'''

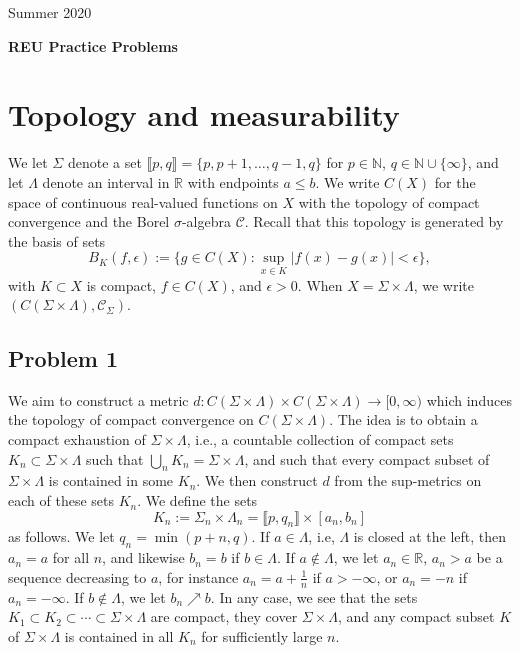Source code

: \documentclass[12pt]{article}
\begin{document}
	\begin{flushright}
		Summer 2020
	\end{flushright}
	
	\begin{center}
		\LARGE\textbf{REU Practice Problems}
	\end{center}


\section{Topology and measurability}

	We let $\Sigma$ denote a set $\llbracket p, q\rrbracket = \{p,p+1,\dots,q-1,q\}$ for $p\in\mathbb{N}$, $q\in\mathbb{N}\cup\{\infty\}$, and let $\Lambda$ denote an interval in $\mathbb{R}$ with endpoints $a\leq b$. We write $C(X)$ for the space of continuous real-valued functions on $X$ with the topology of compact convergence and the Borel $\sigma$-algebra $\mathcal{C}$. Recall that this topology is generated by the basis of sets
	\[
	B_K(f,\epsilon) := \big\{g\in C(X):\sup_{x\in K} |f(x)-g(x)|<\epsilon\big\},
	\]
	with $K\subset X$ is compact, $f\in C(X)$, and $\epsilon>0$. When $X=\Sigma\times\Lambda$, we write $(C(\Sigma\times\Lambda),\mathcal{C}_\Sigma)$.

	\subsection*{Problem 1}
	
		We aim to construct a metric $d:C(\Sigma\times\Lambda)\times C(\Sigma\times\Lambda)\to [0,\infty)$ which induces the topology of compact convergence on $C(\Sigma\times\Lambda)$. The idea is to obtain a compact exhaustion of $\Sigma\times\Lambda$, i.e., a countable collection of compact sets $K_n\subset\Sigma\times\Lambda$ such that $\bigcup_n K_n = \Sigma\times\Lambda$, and such that every compact subset of $\Sigma\times\Lambda$ is contained in some $K_n$. We then construct $d$ from the sup-metrics on each of these sets $K_n$. We define the sets
		\[
		K_n := \Sigma_n \times \Lambda_n = \llbracket p, q_n\rrbracket \times [a_n,b_n]
		\]
		as follows. We let $q_n = \min(p+n,q)$. If $a\in\Lambda$, i.e, $\Lambda$ is closed at the left, then $a_n=a$ for all $n$, and likewise $b_n=b$ if $b\in\Lambda$. If $a\notin\Lambda$, we let $a_n\in\mathbb{R}$, $a_n>a$ be a sequence decreasing to $a$, for instance $a_n=a+\frac{1}{n}$ if $a>-\infty$, or $a_n=-n$ if $a_n=-\infty$. If $b\notin\Lambda$, we let $b_n\nearrow b$. In any case, we see that the sets $K_1\subset K_2\subset\cdots\subset\Sigma\times\Lambda$ are compact, they cover $\Sigma\times\Lambda$, and any compact subset $K$ of $\Sigma\times\Lambda$ is contained in all $K_n$ for sufficiently large $n$.
		
\end{document}

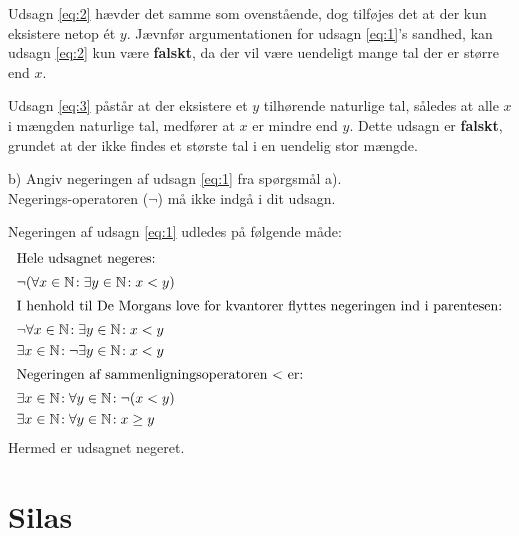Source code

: \documentclass[12pt, a4paper]{article}
\begin{document}
Udsagn \eqref{eq:2} hævder det samme som ovenstående, dog tilføjes det at der kun eksistere netop ét \(y\). Jævnfør argumentationen for udsagn \eqref{eq:1}'s sandhed, kan udsagn \eqref{eq:2} kun være \textbf{falskt}, da der vil være uendeligt mange tal der er større end \(x\).

Udsagn \eqref{eq:3} påstår at der eksistere et \(y\) tilhørende naturlige tal, således at alle \(x\) i mængden naturlige tal, medfører at \(x\) er mindre end \(y\). Dette udsagn er \textbf{falskt}, grundet at der ikke findes et største tal i en uendelig stor mængde.
\begin{tcolorbox}
b) Angiv negeringen af udsagn \eqref{eq:1} fra spørgsmål a).\\ Negerings-operatoren (\(\neg\)) må ikke indgå i dit udsagn.
\end{tcolorbox}\vspace{-5pt}
Negeringen af udsagn \eqref{eq:1} udledes på følgende måde:\vspace{-5pt}
\begin{align}
\intertext{Hele udsagnet negeres:}
	&\neg(\forall x \in \mathbb{N}\! : \exists y \in \mathbb{N}\! : x < y)\\
\intertext{I henhold til De Morgans love for kvantorer flyttes negeringen ind i parentesen:}
	&\neg\forall x \in \mathbb{N}\! : \exists y \in \mathbb{N}\! : x < y\\
	&\exists x \in \mathbb{N}\! : \neg\exists y \in \mathbb{N}\! : x < y\\
\intertext{Negeringen af sammenligningsoperatoren $<$ er:}
	&\exists x \in \mathbb{N}\! : \forall y \in \mathbb{N}\! : \neg(x < y)\\
	&\exists x \in \mathbb{N}\! : \forall y \in \mathbb{N}\! : x \geq y
\end{align}
Hermed er udsagnet negeret.
\newpage

\section{Silas}
\end{document}
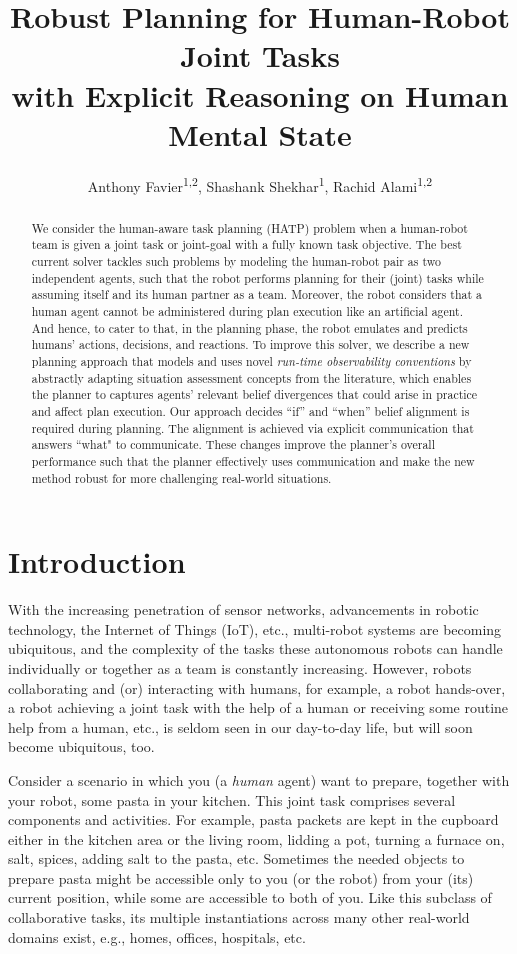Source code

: \documentclass[letterpaper]{article} %
\title
{
Robust Planning for Human-Robot Joint Tasks \\ with Explicit Reasoning on Human Mental State
}
\author{
    Anthony Favier\textsuperscript{\rm 1,2},
    Shashank Shekhar\textsuperscript{\rm 1},
    Rachid Alami\textsuperscript{\rm 1,2}
}
\begin{document}


\maketitle

\begin{abstract}
% 
We consider the human-aware task planning (HATP) problem when a human-robot team is given a joint task or joint-goal with a fully known task objective. 
The best current solver tackles such problems by modeling the human-robot pair as two independent agents, such that the robot performs planning for their (joint) tasks while assuming itself and its human partner as a team.
Moreover, the robot considers that a human agent cannot be administered during plan execution like an artificial agent. And hence, to cater to that, in the planning phase, the robot emulates and predicts humans' actions, decisions, and reactions. 
To improve this solver, we describe a new planning approach that models and uses novel {\em run-time observability conventions} by abstractly adapting  situation assessment concepts from the literature, which enables the planner to 
captures agents' relevant belief divergences that could arise in practice and affect plan execution. 
Our approach decides ``if'' and ``when'' belief alignment is required during planning. The alignment is achieved via explicit communication that answers ``what" to communicate.
These changes improve the planner's overall performance such that the planner effectively uses communication and make the new method robust for more challenging real-world situations.  
\end{abstract}

\section{Introduction}
With the increasing penetration of sensor networks, advancements in robotic technology, the Internet of Things (IoT), etc., multi-robot systems are becoming ubiquitous, and the complexity of the tasks these autonomous robots can handle individually or together as a team is constantly increasing.
However, robots collaborating and (or) interacting with humans, for example, a robot hands-over, a robot achieving a joint task with the help of a human or receiving some routine help from a human, etc., is seldom seen in our day-to-day life, but will soon become ubiquitous, too.   

Consider a scenario in which you (a \textit{human} agent) want to prepare, together with your robot, some pasta in your kitchen. This joint task comprises several components and activities. For example, pasta packets are kept in the cupboard either in the kitchen area or the living room, lidding a pot, turning a furnace on, salt, spices, adding salt to the pasta, etc. 
Sometimes the needed objects to prepare pasta might be accessible only to you (or the robot) from your (its) current position, while some are accessible to both of you. 
Like this subclass of collaborative tasks, its multiple instantiations across many other real-world domains exist, e.g., homes, offices, hospitals, etc.
\end{document}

'''

Description of the task:
Print every entry verbatim and leave all pictures out.

Answer to this problem:
Source code

: \documentclass[12pt]{article}
\begin{document}
	\begin{flushright}
		Summer 2020
	\end{flushright}
	
	\begin{center}
		\LARGE\textbf{REU Practice Problems}
	\end{center}


\section{Topology and measurability}

	We let $\Sigma$ denote a set $\llbracket p, q\rrbracket = \{p,p+1,\dots,q-1,q\}$ for $p\in\mathbb{N}$, $q\in\mathbb{N}\cup\{\infty\}$, and let $\Lambda$ denote an interval in $\mathbb{R}$ with endpoints $a\leq b$. We write $C(X)$ for the space of continuous real-valued functions on $X$ with the topology of compact convergence and the Borel $\sigma$-algebra $\mathcal{C}$. Recall that this topology is generated by the basis of sets
	\[
	B_K(f,\epsilon) := \big\{g\in C(X):\sup_{x\in K} |f(x)-g(x)|<\epsilon\big\},
	\]
	with $K\subset X$ is compact, $f\in C(X)$, and $\epsilon>0$. When $X=\Sigma\times\Lambda$, we write $(C(\Sigma\times\Lambda),\mathcal{C}_\Sigma)$.

	\subsection*{Problem 1}
	
		We aim to construct a metric $d:C(\Sigma\times\Lambda)\times C(\Sigma\times\Lambda)\to [0,\infty)$ which induces the topology of compact convergence on $C(\Sigma\times\Lambda)$. The idea is to obtain a compact exhaustion of $\Sigma\times\Lambda$, i.e., a countable collection of compact sets $K_n\subset\Sigma\times\Lambda$ such that $\bigcup_n K_n = \Sigma\times\Lambda$, and such that every compact subset of $\Sigma\times\Lambda$ is contained in some $K_n$. We then construct $d$ from the sup-metrics on each of these sets $K_n$. We define the sets
		\[
		K_n := \Sigma_n \times \Lambda_n = \llbracket p, q_n\rrbracket \times [a_n,b_n]
		\]
		as follows. We let $q_n = \min(p+n,q)$. If $a\in\Lambda$, i.e, $\Lambda$ is closed at the left, then $a_n=a$ for all $n$, and likewise $b_n=b$ if $b\in\Lambda$. If $a\notin\Lambda$, we let $a_n\in\mathbb{R}$, $a_n>a$ be a sequence decreasing to $a$, for instance $a_n=a+\frac{1}{n}$ if $a>-\infty$, or $a_n=-n$ if $a_n=-\infty$. If $b\notin\Lambda$, we let $b_n\nearrow b$. In any case, we see that the sets $K_1\subset K_2\subset\cdots\subset\Sigma\times\Lambda$ are compact, they cover $\Sigma\times\Lambda$, and any compact subset $K$ of $\Sigma\times\Lambda$ is contained in all $K_n$ for sufficiently large $n$.
		
\end{document}

Source code

: \documentclass[12pt, a4paper]{article}
\begin{document}
Udsagn \eqref{eq:2} hævder det samme som ovenstående, dog tilføjes det at der kun eksistere netop ét \(y\). Jævnfør argumentationen for udsagn \eqref{eq:1}'s sandhed, kan udsagn \eqref{eq:2} kun være \textbf{falskt}, da der vil være uendeligt mange tal der er større end \(x\).

Udsagn \eqref{eq:3} påstår at der eksistere et \(y\) tilhørende naturlige tal, således at alle \(x\) i mængden naturlige tal, medfører at \(x\) er mindre end \(y\). Dette udsagn er \textbf{falskt}, grundet at der ikke findes et største tal i en uendelig stor mængde.
\begin{tcolorbox}
b) Angiv negeringen af udsagn \eqref{eq:1} fra spørgsmål a).\\ Negerings-operatoren (\(\neg\)) må ikke indgå i dit udsagn.
\end{tcolorbox}\vspace{-5pt}
Negeringen af udsagn \eqref{eq:1} udledes på følgende måde:\vspace{-5pt}
\begin{align}
\intertext{Hele udsagnet negeres:}
	&\neg(\forall x \in \mathbb{N}\! : \exists y \in \mathbb{N}\! : x < y)\\
\intertext{I henhold til De Morgans love for kvantorer flyttes negeringen ind i parentesen:}
	&\neg\forall x \in \mathbb{N}\! : \exists y \in \mathbb{N}\! : x < y\\
	&\exists x \in \mathbb{N}\! : \neg\exists y \in \mathbb{N}\! : x < y\\
\intertext{Negeringen af sammenligningsoperatoren $<$ er:}
	&\exists x \in \mathbb{N}\! : \forall y \in \mathbb{N}\! : \neg(x < y)\\
	&\exists x \in \mathbb{N}\! : \forall y \in \mathbb{N}\! : x \geq y
\end{align}
Hermed er udsagnet negeret.
\newpage

\section{Silas}
\end{document}
Source code

: \documentclass[letterpaper]{article} %
\title
{
Robust Planning for Human-Robot Joint Tasks \\ with Explicit Reasoning on Human Mental State
}
\author{
    Anthony Favier\textsuperscript{\rm 1,2},
    Shashank Shekhar\textsuperscript{\rm 1},
    Rachid Alami\textsuperscript{\rm 1,2}
}
\begin{document}


\maketitle

\begin{abstract}
% 
We consider the human-aware task planning (HATP) problem when a human-robot team is given a joint task or joint-goal with a fully known task objective. 
The best current solver tackles such problems by modeling the human-robot pair as two independent agents, such that the robot performs planning for their (joint) tasks while assuming itself and its human partner as a team.
Moreover, the robot considers that a human agent cannot be administered during plan execution like an artificial agent. And hence, to cater to that, in the planning phase, the robot emulates and predicts humans' actions, decisions, and reactions. 
To improve this solver, we describe a new planning approach that models and uses novel {\em run-time observability conventions} by abstractly adapting  situation assessment concepts from the literature, which enables the planner to 
captures agents' relevant belief divergences that could arise in practice and affect plan execution. 
Our approach decides ``if'' and ``when'' belief alignment is required during planning. The alignment is achieved via explicit communication that answers ``what" to communicate.
These changes improve the planner's overall performance such that the planner effectively uses communication and make the new method robust for more challenging real-world situations.  
\end{abstract}

\section{Introduction}
With the increasing penetration of sensor networks, advancements in robotic technology, the Internet of Things (IoT), etc., multi-robot systems are becoming ubiquitous, and the complexity of the tasks these autonomous robots can handle individually or together as a team is constantly increasing.
However, robots collaborating and (or) interacting with humans, for example, a robot hands-over, a robot achieving a joint task with the help of a human or receiving some routine help from a human, etc., is seldom seen in our day-to-day life, but will soon become ubiquitous, too.   

Consider a scenario in which you (a \textit{human} agent) want to prepare, together with your robot, some pasta in your kitchen. This joint task comprises several components and activities. For example, pasta packets are kept in the cupboard either in the kitchen area or the living room, lidding a pot, turning a furnace on, salt, spices, adding salt to the pasta, etc. 
Sometimes the needed objects to prepare pasta might be accessible only to you (or the robot) from your (its) current position, while some are accessible to both of you. 
Like this subclass of collaborative tasks, its multiple instantiations across many other real-world domains exist, e.g., homes, offices, hospitals, etc.
\end{document}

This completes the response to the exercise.